JLA #94 must have arrived in early September, because I remember reading it on a very sunny summer day. I read it out loud to my friend Kevin Quinn who lived down the street, while we played in a large cardboard box in his back yard. I remember being a bit scared and a bit emboldened to have the excuse to read the word "hell" out loud, because it was in the script to this issue.
This comic book confused the heck out of me. It was my first DC comic that wasn't self-contained, as this issue, as I was later to learn, was wrapping up loose ends from the Deadman backup in the cancelled Aquaman comic.
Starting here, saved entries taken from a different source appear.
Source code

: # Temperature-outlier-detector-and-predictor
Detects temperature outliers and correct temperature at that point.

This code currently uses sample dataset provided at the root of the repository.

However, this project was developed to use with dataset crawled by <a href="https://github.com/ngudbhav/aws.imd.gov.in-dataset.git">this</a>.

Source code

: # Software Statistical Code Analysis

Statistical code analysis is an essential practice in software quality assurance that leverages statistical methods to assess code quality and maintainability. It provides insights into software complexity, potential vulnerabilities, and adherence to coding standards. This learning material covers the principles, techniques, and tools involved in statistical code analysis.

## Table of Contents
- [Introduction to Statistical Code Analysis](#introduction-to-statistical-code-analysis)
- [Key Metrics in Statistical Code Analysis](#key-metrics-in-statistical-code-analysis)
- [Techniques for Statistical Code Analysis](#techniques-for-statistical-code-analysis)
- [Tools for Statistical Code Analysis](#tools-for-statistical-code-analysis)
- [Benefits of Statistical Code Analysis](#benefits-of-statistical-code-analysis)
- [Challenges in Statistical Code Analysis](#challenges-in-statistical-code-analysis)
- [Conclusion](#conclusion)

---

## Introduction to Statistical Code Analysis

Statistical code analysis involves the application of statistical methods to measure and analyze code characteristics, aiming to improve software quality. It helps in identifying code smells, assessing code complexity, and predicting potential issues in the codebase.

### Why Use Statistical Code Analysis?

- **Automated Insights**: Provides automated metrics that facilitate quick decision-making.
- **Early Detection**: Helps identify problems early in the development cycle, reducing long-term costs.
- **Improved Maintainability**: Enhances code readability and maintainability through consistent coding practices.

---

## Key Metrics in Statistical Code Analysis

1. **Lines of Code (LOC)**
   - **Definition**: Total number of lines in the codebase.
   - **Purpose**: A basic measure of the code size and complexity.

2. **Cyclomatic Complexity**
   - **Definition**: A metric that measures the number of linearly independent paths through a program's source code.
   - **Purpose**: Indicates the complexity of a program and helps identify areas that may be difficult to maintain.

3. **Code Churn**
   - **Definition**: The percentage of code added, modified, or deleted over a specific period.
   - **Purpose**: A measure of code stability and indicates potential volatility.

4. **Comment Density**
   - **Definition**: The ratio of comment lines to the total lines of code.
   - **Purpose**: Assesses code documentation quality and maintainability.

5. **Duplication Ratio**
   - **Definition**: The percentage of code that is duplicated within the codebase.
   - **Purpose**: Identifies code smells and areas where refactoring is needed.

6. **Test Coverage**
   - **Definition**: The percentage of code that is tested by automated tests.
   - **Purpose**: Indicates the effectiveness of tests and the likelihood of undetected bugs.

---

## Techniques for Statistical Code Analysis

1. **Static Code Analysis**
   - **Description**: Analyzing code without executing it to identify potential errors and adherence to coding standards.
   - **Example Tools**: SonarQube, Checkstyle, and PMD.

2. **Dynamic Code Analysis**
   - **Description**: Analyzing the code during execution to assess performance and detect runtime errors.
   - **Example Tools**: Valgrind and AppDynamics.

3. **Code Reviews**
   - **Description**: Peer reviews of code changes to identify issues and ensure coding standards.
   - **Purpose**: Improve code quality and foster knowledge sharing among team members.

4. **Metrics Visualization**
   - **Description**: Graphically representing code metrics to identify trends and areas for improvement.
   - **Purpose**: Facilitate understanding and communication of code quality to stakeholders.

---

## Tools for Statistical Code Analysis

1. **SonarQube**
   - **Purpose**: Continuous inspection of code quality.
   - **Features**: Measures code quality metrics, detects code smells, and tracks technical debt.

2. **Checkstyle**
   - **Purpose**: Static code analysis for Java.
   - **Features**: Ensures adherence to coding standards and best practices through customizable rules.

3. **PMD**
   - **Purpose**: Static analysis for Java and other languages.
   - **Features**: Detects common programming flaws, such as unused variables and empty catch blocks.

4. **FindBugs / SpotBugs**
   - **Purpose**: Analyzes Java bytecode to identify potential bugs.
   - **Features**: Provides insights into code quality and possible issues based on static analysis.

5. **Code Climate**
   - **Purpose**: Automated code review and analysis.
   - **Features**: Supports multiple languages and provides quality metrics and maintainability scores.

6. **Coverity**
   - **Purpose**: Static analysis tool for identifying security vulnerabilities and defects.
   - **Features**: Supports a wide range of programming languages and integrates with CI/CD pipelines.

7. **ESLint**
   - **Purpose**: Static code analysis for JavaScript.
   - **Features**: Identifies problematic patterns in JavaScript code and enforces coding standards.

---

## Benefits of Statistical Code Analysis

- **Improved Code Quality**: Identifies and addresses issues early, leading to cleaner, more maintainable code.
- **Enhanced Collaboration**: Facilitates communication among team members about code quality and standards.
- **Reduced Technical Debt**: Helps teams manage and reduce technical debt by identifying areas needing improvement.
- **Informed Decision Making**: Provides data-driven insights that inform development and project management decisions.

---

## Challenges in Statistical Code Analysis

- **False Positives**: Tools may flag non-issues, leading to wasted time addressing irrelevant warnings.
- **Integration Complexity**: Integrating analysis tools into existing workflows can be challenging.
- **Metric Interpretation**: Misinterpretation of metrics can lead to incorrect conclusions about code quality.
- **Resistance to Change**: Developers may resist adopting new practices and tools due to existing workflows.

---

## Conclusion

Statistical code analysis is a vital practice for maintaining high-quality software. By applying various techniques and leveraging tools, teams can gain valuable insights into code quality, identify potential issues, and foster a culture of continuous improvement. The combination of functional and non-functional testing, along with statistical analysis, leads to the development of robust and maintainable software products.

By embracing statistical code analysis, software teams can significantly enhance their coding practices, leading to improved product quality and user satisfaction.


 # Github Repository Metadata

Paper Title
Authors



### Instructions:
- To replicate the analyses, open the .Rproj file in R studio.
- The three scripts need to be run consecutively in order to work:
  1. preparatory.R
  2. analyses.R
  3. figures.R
This "Deadman" character impressed me a lot, probably in part because all of his appearances in this issue were drawn by Neal Adams, who was obviously a step above the less dazzling Dick Dillin, who drew all of the non-Deadman pages in the comic. But besides the art, the idea behind Deadman (a ghost who could possess living humans) and the audacity of his name (seriously, "Deadman"?! That's a real superhero?!) struck my fancy.
I was less impressed with Merlyn, an archer villain who debuted in this issue (although I remember assuming he had been around already; I wasn't accustomed to the idea that actual new characters could even be introduced to the comic books!).
In the back of this 48-pager were reprints of the first appearances of Starman and the Sandman, both from the 1940's. I know that I wasn't the only young reader who absolutely loved the Sandman's unconventional "costume", which consisted of a mismatched double-breasted business suit and hat with a gas mask. Later, I could never figure out why they would have ever put him in a boring yellow and purple union suit. While I loved the Sandman's look and gimmick (he put his enemies to sleep with a gas gun), the story wasn't impressive enough to stick with me, and this first appearance, contrary to the cover, wasn't really an "origin" story. The Starman story, though, was a geniune origin, the first one I got to read! "Origin" stories, which tell who the hero is and how he came to be, have always been important ones to comic book fans, maybe the most important, when routine adventures fail to live up to the initial promise of an exciting concept. Anyway, the Starman tale told me how Ted Knight invented his incredible "gravity rod".  Well, I guess the tale just told me that he invented the gravity rod, but that was good enough for me, that and seeing a hero debut in a newly-designed costume (although the maskless red-and-green outfit with the boring star as a chest emblem didn't exactly thrill me).